The greater good of the organization is left suffering, not to mention the thousands of fans who boo the Sabres off the ice after every other home game.
At this stage, the Sabres should be figuring out what they have and where it can take them in the coming years. It means giving their younger guys more playing time and finding out what they can do with increased ice time. Instead, they sent prospects T.J. Brennan to Florida and Mikhail Grigorenko back to his junior team.
Let’s start with Brennan, who had major deficiencies. He failed to play defense to any respectable standard. But he’s also a 23-year-old who had played a grand total of 21 games on the varsity. He was an NHL infant. For many defensemen, if not most, it takes several years to learn how to play defense in the NHL.
Certainly you remember Brian Campbell, who like Brennan was a good skater and passer but generally lost in his own zone. He was a healthy scratch for 29 games during the 2003-04 season, when he was 24 years old. Many questioned if Campbell would ever come around. He blossomed the following year and grew into a terrific player.
It could turn out that Brennan doesn’t succeed in the NHL. Nobody knows for the sure until he plays at least 100 games at the highest level. Panthers GM Dale Tallon, who was largely responsible for building the Blackhawks into a Cup winner, obviously found value in Brennan. Campbell will be there to help him.
In return, the Sabres received a fifth-round pick. The chances of any fifth-round pick ever reaching the NHL are exponentially less than Brennan finding success. Yes, there are plenty of examples of players who did. Ryan Miller was a fifth-round pick. Campbell was selected in the sixth round.
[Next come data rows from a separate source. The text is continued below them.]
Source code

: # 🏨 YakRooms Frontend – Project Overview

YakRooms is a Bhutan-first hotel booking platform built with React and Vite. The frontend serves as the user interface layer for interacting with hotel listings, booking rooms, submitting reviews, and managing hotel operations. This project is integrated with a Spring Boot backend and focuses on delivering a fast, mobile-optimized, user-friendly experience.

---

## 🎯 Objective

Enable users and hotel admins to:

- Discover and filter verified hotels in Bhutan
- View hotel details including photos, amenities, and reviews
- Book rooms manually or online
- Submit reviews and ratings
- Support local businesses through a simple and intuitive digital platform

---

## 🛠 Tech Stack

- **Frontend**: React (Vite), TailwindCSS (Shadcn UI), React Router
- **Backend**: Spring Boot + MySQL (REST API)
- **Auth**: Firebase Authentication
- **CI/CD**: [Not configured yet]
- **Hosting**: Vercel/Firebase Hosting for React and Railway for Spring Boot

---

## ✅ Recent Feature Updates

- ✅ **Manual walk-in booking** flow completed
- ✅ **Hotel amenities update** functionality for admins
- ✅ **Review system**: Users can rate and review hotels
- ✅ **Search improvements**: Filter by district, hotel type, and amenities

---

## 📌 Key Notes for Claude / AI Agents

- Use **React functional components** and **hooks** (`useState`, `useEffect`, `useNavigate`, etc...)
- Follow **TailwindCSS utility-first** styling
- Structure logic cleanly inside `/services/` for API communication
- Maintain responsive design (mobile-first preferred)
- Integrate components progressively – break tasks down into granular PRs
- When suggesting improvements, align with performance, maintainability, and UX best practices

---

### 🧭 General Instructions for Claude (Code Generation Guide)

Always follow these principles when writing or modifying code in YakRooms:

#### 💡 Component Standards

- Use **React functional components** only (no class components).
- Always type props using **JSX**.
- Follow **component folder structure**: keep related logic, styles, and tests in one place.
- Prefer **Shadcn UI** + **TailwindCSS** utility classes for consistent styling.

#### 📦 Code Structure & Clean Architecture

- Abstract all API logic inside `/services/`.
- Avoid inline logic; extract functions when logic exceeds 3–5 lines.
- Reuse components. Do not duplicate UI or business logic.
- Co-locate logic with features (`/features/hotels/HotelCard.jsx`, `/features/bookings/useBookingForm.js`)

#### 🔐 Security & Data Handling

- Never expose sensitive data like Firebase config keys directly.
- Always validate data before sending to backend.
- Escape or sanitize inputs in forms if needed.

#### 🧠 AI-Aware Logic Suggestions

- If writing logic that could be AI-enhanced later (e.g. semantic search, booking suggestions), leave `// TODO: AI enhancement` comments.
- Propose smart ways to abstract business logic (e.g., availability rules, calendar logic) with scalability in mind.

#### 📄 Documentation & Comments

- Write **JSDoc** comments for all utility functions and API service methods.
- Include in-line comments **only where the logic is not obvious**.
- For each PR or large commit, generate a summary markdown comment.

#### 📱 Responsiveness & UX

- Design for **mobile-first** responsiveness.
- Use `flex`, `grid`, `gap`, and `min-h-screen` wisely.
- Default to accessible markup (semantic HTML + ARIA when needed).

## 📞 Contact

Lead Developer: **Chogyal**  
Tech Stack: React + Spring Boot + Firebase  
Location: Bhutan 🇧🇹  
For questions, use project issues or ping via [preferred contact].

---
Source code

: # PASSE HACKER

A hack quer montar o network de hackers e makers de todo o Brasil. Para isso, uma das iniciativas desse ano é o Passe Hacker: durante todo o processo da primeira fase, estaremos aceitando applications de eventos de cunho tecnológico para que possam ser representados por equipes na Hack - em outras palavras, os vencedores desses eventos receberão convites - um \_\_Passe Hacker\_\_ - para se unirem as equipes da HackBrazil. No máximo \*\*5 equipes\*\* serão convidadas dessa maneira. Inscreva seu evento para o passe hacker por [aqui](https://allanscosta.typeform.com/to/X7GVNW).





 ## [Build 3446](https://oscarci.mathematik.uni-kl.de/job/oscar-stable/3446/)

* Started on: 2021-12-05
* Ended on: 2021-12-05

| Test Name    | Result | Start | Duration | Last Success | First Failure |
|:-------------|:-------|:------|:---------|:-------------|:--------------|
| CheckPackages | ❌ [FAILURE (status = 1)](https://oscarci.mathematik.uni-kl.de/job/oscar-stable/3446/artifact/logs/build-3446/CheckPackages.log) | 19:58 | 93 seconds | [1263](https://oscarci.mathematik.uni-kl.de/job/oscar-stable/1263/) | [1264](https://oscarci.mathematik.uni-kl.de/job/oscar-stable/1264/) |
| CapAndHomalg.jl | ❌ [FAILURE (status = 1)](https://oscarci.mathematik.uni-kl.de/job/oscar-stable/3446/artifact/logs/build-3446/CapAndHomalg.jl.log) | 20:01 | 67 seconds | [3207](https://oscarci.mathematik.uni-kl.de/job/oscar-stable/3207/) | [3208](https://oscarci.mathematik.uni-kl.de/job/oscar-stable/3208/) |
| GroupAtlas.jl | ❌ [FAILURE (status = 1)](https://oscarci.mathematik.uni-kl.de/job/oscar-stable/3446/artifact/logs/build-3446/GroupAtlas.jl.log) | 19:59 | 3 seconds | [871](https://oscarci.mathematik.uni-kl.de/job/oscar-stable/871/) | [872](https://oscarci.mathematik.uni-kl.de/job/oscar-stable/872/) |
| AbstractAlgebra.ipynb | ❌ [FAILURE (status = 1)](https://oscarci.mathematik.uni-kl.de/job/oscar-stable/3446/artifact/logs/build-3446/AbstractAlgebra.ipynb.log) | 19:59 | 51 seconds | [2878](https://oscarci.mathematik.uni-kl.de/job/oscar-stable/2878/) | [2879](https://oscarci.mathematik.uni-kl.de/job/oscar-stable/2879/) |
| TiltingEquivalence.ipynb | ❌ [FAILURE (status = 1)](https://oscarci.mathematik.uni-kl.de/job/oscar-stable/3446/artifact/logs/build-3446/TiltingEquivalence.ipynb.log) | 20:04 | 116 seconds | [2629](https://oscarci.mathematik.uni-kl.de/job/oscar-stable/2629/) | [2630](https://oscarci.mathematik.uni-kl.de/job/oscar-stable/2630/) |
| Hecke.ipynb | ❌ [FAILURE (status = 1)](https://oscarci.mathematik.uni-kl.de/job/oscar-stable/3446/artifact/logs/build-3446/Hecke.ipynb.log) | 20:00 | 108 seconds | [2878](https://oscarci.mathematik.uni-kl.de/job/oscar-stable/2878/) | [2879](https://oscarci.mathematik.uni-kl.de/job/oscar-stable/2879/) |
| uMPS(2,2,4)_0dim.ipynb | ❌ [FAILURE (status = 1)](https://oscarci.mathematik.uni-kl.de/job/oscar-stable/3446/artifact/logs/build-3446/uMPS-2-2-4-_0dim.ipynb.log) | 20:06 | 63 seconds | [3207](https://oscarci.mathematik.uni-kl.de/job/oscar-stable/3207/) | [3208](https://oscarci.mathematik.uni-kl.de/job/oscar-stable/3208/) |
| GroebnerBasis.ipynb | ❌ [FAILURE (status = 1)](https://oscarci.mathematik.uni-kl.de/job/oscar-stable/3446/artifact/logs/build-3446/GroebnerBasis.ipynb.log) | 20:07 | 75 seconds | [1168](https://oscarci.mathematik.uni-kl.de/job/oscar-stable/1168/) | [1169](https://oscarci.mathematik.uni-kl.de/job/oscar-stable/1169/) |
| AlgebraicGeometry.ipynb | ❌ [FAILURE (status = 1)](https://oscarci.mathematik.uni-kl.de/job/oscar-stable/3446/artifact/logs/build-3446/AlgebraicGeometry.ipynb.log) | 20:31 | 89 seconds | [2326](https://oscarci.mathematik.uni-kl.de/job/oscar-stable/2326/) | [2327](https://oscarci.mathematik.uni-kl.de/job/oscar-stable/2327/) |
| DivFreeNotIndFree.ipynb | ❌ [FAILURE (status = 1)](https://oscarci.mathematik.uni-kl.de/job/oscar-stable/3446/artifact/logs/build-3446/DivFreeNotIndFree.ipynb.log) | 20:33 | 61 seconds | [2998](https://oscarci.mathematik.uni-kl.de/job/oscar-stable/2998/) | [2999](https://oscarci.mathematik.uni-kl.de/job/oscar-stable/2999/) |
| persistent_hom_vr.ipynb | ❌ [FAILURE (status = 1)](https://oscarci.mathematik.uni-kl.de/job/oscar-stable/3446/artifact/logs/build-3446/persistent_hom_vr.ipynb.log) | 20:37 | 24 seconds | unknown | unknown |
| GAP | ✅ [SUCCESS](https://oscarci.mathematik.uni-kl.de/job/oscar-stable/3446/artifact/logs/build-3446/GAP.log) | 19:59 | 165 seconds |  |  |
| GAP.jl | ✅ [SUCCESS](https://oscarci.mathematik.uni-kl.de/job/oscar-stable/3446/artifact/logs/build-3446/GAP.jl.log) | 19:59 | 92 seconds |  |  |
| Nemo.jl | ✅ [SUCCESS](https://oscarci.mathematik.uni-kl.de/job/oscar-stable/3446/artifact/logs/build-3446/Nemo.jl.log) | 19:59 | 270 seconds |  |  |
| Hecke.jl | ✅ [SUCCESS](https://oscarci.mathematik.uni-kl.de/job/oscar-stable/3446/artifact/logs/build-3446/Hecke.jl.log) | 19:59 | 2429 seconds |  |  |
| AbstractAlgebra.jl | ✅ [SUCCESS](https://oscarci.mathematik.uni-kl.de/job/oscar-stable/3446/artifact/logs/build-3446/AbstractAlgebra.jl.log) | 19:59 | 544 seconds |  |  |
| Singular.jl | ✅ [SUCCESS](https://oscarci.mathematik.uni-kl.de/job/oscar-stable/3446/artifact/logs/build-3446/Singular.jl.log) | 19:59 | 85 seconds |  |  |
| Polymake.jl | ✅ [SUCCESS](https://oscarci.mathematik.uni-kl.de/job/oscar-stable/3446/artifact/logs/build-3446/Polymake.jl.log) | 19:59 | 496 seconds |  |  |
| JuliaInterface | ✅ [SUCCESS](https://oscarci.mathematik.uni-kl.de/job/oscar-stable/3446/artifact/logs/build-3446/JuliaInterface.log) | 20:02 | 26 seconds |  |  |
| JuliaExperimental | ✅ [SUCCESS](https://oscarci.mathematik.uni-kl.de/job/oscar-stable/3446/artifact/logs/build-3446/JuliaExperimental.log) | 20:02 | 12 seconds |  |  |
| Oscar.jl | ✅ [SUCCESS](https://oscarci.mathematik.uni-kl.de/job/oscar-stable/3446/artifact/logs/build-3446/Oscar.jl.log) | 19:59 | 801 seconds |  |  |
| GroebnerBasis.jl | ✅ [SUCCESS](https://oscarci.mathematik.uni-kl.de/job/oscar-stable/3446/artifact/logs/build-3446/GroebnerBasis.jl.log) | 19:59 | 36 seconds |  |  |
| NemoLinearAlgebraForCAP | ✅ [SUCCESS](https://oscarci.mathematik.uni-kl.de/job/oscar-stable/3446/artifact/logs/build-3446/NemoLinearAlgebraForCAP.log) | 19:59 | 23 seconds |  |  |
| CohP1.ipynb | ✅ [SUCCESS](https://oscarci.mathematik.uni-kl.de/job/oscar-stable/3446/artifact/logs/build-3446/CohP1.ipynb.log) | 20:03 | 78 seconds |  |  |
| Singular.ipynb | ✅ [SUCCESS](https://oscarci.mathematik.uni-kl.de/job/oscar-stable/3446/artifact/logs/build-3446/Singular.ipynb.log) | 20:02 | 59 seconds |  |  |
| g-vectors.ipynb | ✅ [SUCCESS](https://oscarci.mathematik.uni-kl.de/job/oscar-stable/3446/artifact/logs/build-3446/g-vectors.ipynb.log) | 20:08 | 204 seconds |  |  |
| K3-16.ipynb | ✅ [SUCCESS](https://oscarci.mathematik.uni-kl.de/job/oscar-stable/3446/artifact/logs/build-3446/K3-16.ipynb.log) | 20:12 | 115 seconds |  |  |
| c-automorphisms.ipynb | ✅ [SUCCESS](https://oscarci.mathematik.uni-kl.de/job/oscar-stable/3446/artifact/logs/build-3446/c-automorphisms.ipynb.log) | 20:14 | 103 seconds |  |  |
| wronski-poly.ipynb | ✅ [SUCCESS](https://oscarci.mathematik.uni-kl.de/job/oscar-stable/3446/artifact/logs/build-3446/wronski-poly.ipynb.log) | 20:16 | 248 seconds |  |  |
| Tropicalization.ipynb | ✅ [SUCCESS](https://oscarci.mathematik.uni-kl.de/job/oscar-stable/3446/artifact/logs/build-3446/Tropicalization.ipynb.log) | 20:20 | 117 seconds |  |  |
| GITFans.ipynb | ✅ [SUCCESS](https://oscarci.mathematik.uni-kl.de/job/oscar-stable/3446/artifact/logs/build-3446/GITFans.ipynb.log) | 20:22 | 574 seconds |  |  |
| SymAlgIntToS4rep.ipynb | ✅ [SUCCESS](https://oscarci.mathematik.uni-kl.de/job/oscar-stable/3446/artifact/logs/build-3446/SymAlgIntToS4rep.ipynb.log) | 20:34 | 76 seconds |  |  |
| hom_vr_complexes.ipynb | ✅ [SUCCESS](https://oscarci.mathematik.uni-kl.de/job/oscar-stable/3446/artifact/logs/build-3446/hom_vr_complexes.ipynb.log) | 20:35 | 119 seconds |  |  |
There’s a longer list of players who failed.
Brennan was caught in a numbers game. It’s true, but the Sabres have veterans in Jordan Leopold and Robyn Regehr, both 32 years old, who are going to be unrestricted free agents after this season. They give the Sabres a better chance to win now, but they don’t figure in their long-term plans.
If the Sabres couldn’t trade either, they should have waived one to make room. After all, winning now accomplishes little. Anyway, they already had lost enough with them in the lineup. Rather than keep him in the press box 17 times in 27 games, they should have played Brennan and learned more about him.
Rather than do what was right for the long-term health of the organization, Regier did what was better for the short-term security of his job.
Grigorenko was in a different situation that included positive and negative side effects to staying in Buffalo or returning to juniors. But once the Sabres started falling apart, they should have given him more playing time and accelerated his development. The timing of their decision to ship him back to junior was stranger than the decision itself.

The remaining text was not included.